The first stop is the main exhibition room, with marbles statues of Kim Il Sung and Kim Jong Il at the far end. 

It is customary to pay tribute to these before continuing.

Guides will show you around, pointing out the particularly notable and special gifts, and answering questions too. They tend to have an encyclopaedic knowledge of what is on display here, which they will say is around 8000 of the 25,000+ total gifts stored here.

Over the 3 floors of the building, you will see sections for people from South Korea, many many from Koreans in Japan (a lot of whom pledge allegiance to the DPRK system still), and from Koreans overseas in the diaspora.

Gifts from such notables as former South Korean President Kim Dae Jung, Hyundai Founder Chong Ju Yong, and self-proclaimed messiah figure Rev. Moon Sun Myung (the latter two of whom were born in what was to become North Korea) are always shown, and one piece to look out for is a two-sided circular painting of Kim Jong Il, in full battle dress (including glasses) from the Koryo dynasty riding a tiger stop Mt. Paekdu.

On the reverse side, the tiger sleeps peacefully as the Dear Leader, now dressed in his trademark green suit, smokes a cigarette.

It is a curious piece and what it all means is a struggle to explain for the exhibition guides. 

Here you can also see some gifts from that appear to be from former NBA star and citizen-diplomat Dennis Rodman (who isn’t actually a Korean), but that were gifted by a Chinese-Korean businessman including signed basketballs and shirts.

A visit here takes around an hour to an hour and a half.

It can get a bit gruelling and realistically most foreign tourists wouldn’t be expected to know who everyone who gave the gifts are and being told simply that they are famous or notable doesn’t really help with his.

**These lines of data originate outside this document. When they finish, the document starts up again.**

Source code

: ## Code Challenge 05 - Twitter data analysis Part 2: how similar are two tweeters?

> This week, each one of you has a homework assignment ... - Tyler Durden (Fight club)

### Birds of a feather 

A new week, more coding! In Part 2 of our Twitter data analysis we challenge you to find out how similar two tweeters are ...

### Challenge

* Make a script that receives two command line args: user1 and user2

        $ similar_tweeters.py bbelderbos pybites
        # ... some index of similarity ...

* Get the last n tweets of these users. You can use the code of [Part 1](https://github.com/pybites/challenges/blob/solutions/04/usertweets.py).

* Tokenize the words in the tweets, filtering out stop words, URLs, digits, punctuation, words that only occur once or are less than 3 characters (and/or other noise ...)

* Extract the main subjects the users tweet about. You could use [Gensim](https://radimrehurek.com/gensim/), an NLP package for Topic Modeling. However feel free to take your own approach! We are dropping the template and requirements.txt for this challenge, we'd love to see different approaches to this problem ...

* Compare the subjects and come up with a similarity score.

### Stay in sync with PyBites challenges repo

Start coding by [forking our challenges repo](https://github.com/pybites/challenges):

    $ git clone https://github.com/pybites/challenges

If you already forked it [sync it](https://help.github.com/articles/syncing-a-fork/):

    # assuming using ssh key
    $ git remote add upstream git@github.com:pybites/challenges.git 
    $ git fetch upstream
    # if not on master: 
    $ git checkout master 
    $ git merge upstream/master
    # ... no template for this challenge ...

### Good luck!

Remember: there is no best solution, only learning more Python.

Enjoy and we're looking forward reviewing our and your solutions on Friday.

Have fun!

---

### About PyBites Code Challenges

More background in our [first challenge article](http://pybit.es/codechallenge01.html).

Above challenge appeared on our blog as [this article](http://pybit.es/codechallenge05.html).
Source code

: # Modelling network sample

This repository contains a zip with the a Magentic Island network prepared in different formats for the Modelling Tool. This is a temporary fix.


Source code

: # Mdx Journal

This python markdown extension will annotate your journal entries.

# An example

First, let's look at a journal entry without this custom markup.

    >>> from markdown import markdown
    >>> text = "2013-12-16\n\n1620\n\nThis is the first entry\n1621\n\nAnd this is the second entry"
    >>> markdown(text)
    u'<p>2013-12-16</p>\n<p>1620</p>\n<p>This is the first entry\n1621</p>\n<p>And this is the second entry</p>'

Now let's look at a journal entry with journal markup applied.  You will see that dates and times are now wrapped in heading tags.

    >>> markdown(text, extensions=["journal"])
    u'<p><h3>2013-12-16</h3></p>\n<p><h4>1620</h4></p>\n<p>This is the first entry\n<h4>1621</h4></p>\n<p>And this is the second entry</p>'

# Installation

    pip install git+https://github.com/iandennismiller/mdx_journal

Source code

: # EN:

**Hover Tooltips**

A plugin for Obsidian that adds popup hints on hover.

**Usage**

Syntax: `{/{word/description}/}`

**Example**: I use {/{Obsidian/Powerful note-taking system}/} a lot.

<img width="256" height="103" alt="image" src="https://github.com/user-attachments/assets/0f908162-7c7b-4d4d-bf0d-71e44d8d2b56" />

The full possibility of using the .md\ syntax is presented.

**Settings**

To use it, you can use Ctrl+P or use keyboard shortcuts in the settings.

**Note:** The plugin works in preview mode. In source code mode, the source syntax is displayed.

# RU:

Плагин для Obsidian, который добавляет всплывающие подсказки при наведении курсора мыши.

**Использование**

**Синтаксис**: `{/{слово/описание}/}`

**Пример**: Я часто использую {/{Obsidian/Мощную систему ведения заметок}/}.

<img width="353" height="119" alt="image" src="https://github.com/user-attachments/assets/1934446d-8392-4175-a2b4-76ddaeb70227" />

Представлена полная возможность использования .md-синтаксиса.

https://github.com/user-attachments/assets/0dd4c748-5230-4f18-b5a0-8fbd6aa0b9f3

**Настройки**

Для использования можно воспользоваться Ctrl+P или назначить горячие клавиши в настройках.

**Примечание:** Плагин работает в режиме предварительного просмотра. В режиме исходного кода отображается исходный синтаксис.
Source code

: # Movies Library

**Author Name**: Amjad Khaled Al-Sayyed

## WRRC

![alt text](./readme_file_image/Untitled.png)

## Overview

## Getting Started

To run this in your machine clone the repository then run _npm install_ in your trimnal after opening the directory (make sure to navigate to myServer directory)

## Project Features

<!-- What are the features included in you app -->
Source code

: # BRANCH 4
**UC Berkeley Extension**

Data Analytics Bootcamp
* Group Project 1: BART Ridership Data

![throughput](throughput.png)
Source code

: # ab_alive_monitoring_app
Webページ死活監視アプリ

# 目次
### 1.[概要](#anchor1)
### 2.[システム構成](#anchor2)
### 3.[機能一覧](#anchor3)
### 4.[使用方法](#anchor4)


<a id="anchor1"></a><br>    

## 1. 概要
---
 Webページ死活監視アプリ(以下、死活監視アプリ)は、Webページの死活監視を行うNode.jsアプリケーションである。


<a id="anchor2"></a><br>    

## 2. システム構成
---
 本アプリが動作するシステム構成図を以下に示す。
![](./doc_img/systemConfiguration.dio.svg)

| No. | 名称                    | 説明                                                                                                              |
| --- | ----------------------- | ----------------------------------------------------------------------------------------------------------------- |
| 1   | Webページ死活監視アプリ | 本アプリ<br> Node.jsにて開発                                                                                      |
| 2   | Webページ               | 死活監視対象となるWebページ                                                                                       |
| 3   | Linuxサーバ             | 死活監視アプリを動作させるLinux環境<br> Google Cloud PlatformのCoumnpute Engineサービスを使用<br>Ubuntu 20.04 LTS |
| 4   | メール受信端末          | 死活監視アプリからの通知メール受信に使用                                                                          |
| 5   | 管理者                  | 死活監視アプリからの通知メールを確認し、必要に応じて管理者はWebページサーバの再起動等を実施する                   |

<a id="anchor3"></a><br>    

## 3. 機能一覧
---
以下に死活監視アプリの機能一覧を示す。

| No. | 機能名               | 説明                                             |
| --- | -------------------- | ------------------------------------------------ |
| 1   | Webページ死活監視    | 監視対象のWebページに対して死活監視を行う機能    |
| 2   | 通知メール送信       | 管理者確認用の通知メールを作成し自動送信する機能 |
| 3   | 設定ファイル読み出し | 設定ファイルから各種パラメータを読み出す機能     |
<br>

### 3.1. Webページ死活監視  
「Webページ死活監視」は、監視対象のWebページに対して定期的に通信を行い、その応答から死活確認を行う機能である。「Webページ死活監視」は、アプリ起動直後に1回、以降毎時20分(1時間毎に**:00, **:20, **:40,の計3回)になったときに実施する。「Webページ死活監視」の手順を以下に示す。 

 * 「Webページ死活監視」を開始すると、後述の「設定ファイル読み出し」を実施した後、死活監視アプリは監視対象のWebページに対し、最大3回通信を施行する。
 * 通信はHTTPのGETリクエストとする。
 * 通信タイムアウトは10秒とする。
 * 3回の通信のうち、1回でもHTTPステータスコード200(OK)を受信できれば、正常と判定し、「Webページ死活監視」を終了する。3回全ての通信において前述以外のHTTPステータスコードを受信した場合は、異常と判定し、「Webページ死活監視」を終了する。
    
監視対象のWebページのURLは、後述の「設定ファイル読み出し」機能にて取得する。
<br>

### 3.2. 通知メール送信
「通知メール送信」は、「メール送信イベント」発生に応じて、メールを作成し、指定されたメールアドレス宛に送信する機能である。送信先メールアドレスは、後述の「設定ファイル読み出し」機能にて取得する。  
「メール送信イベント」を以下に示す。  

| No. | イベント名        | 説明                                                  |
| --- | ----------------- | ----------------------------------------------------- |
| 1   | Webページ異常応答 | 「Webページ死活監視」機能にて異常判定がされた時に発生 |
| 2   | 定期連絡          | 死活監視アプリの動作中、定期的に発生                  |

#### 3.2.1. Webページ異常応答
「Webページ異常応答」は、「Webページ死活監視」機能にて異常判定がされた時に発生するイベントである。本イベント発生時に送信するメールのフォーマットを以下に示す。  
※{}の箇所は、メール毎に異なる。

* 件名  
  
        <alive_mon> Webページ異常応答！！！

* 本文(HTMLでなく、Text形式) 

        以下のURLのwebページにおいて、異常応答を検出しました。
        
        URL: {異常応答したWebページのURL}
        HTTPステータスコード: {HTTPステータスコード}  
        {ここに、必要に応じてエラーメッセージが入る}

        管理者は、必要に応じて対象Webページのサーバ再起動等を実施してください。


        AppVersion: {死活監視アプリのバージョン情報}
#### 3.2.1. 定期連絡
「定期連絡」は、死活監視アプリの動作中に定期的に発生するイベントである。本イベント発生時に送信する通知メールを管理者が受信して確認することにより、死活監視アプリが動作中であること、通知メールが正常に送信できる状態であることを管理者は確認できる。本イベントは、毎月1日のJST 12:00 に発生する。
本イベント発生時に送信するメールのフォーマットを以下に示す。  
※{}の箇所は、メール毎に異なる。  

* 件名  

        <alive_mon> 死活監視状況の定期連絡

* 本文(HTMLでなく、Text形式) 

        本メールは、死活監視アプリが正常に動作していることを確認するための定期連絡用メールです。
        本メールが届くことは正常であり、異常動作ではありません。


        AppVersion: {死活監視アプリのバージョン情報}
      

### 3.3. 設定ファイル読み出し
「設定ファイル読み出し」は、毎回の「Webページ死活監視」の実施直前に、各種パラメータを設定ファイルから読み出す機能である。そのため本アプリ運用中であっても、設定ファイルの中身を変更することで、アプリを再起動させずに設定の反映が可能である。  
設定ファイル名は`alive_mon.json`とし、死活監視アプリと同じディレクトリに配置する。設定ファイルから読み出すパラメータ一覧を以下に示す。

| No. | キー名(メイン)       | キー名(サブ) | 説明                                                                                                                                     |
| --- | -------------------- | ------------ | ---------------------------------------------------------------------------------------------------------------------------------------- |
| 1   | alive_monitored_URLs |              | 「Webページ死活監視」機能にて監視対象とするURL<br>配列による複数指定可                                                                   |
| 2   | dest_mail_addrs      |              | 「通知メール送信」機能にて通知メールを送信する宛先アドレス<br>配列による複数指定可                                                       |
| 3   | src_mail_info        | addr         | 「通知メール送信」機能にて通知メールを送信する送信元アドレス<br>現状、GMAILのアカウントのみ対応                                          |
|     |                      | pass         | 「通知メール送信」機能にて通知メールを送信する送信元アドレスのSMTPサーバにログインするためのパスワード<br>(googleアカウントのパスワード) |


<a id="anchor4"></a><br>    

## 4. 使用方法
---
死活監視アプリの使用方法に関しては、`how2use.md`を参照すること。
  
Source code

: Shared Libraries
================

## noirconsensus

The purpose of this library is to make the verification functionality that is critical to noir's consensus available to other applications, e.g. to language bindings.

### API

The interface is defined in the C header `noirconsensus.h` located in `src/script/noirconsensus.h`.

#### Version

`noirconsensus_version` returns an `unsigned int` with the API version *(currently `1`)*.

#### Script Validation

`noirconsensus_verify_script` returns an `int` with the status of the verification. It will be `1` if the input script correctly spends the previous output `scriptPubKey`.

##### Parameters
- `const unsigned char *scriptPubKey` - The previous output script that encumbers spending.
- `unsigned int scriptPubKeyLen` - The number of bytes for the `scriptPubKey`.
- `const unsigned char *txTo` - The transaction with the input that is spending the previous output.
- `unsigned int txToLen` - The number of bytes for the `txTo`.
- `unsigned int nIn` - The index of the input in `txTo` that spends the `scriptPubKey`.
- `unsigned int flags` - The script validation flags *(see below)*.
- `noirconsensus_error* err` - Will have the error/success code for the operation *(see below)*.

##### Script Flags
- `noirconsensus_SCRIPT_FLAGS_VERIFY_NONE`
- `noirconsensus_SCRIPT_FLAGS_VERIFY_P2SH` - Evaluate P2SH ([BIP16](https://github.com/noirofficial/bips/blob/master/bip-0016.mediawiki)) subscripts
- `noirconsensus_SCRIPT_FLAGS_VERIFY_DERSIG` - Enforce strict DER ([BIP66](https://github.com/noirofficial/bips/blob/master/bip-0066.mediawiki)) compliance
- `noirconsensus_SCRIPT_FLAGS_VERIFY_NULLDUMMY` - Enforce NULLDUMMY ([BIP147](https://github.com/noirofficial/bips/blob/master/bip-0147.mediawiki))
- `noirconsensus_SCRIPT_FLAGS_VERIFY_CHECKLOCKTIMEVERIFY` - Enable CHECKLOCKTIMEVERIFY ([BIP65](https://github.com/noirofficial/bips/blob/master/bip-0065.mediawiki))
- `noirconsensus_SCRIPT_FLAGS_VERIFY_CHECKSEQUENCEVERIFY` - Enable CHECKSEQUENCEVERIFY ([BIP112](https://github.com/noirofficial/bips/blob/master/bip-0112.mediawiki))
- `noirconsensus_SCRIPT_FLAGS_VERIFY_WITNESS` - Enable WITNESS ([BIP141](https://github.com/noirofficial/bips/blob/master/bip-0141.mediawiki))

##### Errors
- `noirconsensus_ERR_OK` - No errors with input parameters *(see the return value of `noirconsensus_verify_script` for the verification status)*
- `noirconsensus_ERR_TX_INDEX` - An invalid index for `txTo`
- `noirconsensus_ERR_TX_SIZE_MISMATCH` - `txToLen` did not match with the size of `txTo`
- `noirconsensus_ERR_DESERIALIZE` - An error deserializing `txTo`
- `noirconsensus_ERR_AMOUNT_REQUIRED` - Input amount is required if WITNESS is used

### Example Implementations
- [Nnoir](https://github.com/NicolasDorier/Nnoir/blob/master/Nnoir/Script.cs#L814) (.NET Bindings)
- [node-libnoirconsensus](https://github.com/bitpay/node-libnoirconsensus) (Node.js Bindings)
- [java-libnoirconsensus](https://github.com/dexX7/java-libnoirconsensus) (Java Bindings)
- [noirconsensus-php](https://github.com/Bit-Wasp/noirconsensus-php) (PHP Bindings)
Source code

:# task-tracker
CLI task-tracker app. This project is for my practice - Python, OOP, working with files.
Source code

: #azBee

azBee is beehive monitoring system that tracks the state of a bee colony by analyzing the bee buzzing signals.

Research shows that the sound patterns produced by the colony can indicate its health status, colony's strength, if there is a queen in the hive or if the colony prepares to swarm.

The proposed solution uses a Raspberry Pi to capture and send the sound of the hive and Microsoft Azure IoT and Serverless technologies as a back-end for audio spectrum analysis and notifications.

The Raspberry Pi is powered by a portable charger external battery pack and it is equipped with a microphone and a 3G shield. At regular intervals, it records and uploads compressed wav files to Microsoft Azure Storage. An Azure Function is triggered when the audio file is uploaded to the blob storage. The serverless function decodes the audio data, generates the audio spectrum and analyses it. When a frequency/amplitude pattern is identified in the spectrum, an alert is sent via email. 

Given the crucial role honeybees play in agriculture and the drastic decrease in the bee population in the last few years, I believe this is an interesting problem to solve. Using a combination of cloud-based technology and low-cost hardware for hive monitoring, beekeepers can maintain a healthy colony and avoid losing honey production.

This exhibition is well-done though and if one day more detail on the gifts and givers could be added giving some background to who gave what and for what reason, as well as how they went about delivering it then it could be an easy half-day for anyone interested in such process.

Also allowing photos without flash (the claim is that photography may somehow damage the pieces) as well as producing a catalogue of gifts, would also be good for the more serious and engaged visitor. 

It makes a worthwhile side trip in Pyongyang, combined perhaps with a picnic and hike at Mt. Ryongak, which rises above the Exhibition house, or as a stop on the way from central Pyongyang to the west coast (Nampo, Chongsam-Ri Cooperative Farm, Chollima Steelworks, etc).